MK2 posttranscriptionally regulates TNF-α-induced expression of ICAM-1 and IL-8 via tristetraprolin in human pulmonary microvascular endothelial cells.

Tristetraprolin (TTP), a substrate of p38 mitogen-activated protein kinase (MAPK)-activated protein kinase 2 (MK2), is an RNA-binding protein that binds to AU-rich elements (AREs) in the 3'-untranslated region (3'-UTR) of its target mRNAs and accelerates mRNA degradation.

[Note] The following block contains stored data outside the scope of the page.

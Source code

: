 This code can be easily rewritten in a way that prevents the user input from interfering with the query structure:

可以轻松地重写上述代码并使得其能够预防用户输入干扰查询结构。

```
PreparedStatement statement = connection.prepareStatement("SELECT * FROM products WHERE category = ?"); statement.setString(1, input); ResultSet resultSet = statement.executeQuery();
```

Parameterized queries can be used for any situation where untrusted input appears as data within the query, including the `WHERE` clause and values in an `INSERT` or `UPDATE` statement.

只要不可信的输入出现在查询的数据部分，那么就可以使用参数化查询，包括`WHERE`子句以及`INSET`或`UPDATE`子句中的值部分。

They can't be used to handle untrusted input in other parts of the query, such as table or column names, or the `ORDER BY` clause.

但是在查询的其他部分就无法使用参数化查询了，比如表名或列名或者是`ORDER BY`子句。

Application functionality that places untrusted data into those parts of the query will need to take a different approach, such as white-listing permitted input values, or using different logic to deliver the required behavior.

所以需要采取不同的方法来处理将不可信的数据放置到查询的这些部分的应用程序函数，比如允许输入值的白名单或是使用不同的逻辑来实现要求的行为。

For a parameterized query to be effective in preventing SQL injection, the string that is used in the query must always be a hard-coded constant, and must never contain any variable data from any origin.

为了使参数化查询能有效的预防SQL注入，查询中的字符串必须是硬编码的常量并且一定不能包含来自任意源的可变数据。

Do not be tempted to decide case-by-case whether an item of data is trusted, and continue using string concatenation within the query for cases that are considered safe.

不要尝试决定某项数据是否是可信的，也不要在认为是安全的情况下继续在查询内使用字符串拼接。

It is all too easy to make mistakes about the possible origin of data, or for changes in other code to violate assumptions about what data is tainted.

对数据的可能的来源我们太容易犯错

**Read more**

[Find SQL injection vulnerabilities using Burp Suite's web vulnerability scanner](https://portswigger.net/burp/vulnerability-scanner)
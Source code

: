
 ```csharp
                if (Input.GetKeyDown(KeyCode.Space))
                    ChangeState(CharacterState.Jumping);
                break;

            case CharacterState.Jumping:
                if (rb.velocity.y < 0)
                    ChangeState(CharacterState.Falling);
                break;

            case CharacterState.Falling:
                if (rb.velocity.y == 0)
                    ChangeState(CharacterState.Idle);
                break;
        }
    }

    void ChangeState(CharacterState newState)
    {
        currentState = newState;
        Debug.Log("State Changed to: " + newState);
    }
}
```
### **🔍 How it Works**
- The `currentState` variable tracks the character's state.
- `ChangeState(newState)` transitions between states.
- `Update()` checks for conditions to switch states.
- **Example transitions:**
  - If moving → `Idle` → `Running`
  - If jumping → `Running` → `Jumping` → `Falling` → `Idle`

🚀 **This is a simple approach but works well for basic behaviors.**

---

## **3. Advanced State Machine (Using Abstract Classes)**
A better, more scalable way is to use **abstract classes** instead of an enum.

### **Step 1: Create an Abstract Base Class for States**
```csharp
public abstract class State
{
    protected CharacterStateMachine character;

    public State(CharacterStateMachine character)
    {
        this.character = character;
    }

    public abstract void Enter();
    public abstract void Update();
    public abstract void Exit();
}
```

A previous study by our group showed that MK2 regulates tumor necrosis factor-α (TNF-α)-induced expression of intercellular adhesion molecule-1 (ICAM-1) and interleukin-8 (IL-8) in human lung microvascular endothelial cells; however, the downstream protein of MK2 remains unknown. Interestingly, both ICAM-1 and IL-8 have AREs in the 3'-UTR of their mRNAs. In the present study, we performed experiments to determine whether MK2 regulates TNF-α-induced expression of ICAM-1 and IL-8 via TTP in human pulmonary microvascular endothelial cells (HPMECs). The study revealed that MK2 silencing significantly reduced the half-lives of ICAM-1 and IL-8 mRNAs in TNF-α-stimulated HPMECs. TTP phosphorylation levels were decreased in MK2-silenced cells. TTP silencing led to mRNA stabilization of ICAM-1 and IL-8 and upregulation of protein production following TNF-α stimulation. These results, together with our previous study and others, suggest that MK2, in HPMECs, regulates TNF-α-induced expression of ICAM-1 and IL-8 via TTP at the mRNA decay level.